The striking resemblance between the names Starbucks and ‘Sattar Buksh’ is no mystery — mainly because it is a deliberate marketing tactic.
While the name seems to mock the international coffee chain Starbucks, the presence of the moustache in the branding is the continuation of a new pop culture phenomenon. The moustache is often found outside men’s rooms, barber shops and other places as well such as N-Gents. The large, black twisted moustache, which often sparks the famous Punjabi saying “mooch naie tey kuch naie”, peeps out to the public from the café.
Sattar Buksh is the latest addition to the list of cafes opened up to cater to the insatiable Karachi appetite, which is ready to engulf everything as people reach new heights of desperation in the entertainment-starved, terror-stricken metropolis. The new place has opened up in Clifton Block 4, that is fast picking up as the next swanky lane catering to the discerning and privileged. It has restaurants such as China Kitchen, Hook, Line & Sinker and the newly opened, Monte Cristo. The Sattar Buksh team says it wasn’t their first venue choice; the cafe was supposed to be in another location in Clifton.

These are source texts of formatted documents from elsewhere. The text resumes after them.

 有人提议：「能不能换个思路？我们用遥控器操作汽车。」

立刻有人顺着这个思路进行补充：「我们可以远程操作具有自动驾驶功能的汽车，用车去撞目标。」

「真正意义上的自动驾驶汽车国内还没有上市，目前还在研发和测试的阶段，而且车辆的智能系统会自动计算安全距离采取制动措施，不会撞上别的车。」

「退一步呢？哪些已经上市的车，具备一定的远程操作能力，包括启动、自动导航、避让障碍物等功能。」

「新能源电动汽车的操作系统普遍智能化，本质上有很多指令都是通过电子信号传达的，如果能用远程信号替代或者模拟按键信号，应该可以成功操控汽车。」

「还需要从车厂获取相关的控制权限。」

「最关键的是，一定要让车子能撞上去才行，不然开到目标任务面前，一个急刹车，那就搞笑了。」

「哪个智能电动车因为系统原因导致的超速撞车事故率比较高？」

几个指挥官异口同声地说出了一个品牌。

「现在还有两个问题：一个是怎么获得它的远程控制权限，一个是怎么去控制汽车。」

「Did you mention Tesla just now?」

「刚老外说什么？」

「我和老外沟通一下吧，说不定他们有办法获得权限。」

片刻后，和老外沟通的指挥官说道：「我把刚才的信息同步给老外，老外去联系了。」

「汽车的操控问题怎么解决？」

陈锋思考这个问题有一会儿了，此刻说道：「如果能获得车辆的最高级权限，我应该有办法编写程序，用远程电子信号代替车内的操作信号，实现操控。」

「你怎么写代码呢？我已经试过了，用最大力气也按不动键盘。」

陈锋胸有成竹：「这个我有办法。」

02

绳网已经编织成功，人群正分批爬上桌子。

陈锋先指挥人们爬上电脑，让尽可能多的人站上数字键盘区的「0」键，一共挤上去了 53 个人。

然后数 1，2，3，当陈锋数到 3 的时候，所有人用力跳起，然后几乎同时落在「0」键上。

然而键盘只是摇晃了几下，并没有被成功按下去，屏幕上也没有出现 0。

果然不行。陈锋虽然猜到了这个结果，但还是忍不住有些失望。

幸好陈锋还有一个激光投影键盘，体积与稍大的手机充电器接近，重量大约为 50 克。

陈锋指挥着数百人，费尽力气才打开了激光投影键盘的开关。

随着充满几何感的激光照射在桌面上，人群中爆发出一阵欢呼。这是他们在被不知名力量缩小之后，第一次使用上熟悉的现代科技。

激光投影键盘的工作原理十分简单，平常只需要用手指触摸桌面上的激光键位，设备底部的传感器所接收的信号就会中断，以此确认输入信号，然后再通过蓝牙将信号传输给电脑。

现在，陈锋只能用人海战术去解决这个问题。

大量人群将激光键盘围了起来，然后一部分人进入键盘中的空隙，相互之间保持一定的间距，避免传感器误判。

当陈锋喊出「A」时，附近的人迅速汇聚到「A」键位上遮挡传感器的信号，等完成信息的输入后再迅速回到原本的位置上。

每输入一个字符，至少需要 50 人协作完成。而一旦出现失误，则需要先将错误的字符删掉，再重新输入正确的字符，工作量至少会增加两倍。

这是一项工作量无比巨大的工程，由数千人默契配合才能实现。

The café is a two-partner venture with creative input from another associate. All individuals have prior advertising agency experience. What has been interesting about this place, however, is the name and the buzz around it — whether it is a debate on Starbucks sending an intellectual property violation letter to the owners of Sattar Buksh, or a furor on uplifting the homeless and drug addicts that lay right opposite the restaurant to anyone’s inaction, Sattar Buksh is being liked, shared and commented about on digital media.
PHOTO: ARIF SOOMRO/EXPRESS
But it is not just the controversial matter that runs thick on the new place; the café has been catering to full capacity even before the official launch which has forced the owners to rethink their strategy for an official launch.
“We got a lot of sympathy votes as a result of the Starbucks saga,” says one of the owners, referring to a letter they wrote to Starbucks, which accused them of impersonating the brand persona and ‘pretending’ to be the world-famous coffee chain, which they are obviously not.
The café has a tongue-in-cheek feel that combines desi elements with an upscale twist, with a sprinkle of humour and wit that set the menu apart. The interior is meticulously crafted, combining an array of various local pop culture influences, including the beaten truck art. The dishes have names like ‘Topless Besharam Burger’ and ‘Jheenga La-La’.
The same zing, however, seems to be lacking in the food. It may be the result of an overwhelming response much before they officially opened their doors to the public, but there is a serious effort as the owners offer two distinct cuisines — it offers burgers as well as bun kebabs, and gulab jaamuns as well as slices of cheesecake. It is an effort to cater to both the desi and Western taste buds — an amalgamation which is a mirror to the city we live in. But is it confusing the identity of the café?
“It has to offer something to everyone, I want to be able to have my cup of tea and my friend should have his favourite cappuccino,” says the owner.
Unlike other cafes, such as Roadside Café, which offer only desi entrees, and Xander’s, which focuses on more West-inspired dishes, Sattar Buksh stands as a strange mix. While for now, people continue to pour in given the hype of the name and the unique combinations the menu has to offer, it stands the test of time for repeat visits.
The writer is a former print and broadcast journalist who has worked at The News and Geo TV.
Published in The Express Tribune, September 21st, 2013.